Methods and Results:
Protocols were developed by a multi-disciplinary and multi-institutional working group and implemented across 14 acute hospital sites within the Greater Toronto Area in December of 2012. Key metrics were recorded 18 months pre- and post-implementation. The teams regularly reviewed incident reports of protocol non-adherence and patient flow data. Transports increased by 80% from 103 to 185. The number of patients receiving tissue plasminogen activator (tPA) increased by 68% from 34 to 57. Total EMS transport time decreased 17 minutes (mean time of 54.46 to 37.86 minutes, p<0.0001). Calls responded to within 9 minutes increased from 34 to 59%.

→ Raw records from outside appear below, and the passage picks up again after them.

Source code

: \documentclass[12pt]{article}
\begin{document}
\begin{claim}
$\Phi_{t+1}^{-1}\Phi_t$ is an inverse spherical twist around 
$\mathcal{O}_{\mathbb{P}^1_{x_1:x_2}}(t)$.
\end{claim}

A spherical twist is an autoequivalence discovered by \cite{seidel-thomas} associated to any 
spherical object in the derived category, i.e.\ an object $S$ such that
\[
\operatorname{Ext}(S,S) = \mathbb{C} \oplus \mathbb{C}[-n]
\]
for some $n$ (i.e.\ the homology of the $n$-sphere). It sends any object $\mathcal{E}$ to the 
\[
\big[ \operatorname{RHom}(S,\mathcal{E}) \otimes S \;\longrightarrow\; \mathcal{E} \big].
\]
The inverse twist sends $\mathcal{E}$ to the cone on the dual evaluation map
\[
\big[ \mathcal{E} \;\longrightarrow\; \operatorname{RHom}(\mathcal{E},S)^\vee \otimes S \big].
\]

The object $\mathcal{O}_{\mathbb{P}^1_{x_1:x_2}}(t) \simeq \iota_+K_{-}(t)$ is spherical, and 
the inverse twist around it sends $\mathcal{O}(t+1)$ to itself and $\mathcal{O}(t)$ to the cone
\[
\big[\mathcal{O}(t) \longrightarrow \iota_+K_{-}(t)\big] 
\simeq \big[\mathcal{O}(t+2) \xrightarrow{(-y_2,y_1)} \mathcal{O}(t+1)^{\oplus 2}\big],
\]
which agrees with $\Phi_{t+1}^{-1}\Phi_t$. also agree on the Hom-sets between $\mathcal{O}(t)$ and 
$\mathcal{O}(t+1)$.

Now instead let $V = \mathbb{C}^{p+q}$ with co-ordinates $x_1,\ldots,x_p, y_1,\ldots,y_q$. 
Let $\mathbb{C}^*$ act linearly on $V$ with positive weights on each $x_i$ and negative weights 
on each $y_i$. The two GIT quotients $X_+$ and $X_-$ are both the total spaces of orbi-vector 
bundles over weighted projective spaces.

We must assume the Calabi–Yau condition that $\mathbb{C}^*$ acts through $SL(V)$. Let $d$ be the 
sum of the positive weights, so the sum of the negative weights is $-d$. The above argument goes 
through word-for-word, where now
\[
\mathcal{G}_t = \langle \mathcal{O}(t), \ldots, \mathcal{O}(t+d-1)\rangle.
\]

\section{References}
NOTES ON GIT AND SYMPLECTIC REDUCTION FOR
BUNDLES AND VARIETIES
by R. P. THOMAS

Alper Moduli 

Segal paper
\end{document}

A systems-based approach that included a multi-organizational collaboration and consensus-based protocols to move patients from non-hyperacute hospitals to RSCs resulted in more patients receiving hyperacute stroke interventions and improvements in EMS response and transport times. As hyperacute stroke care becomes more centralized and endovascular therapy becomes more broadly implemented, the protocols developed here can be employed by other regions organizing patient flow across systems of stroke care.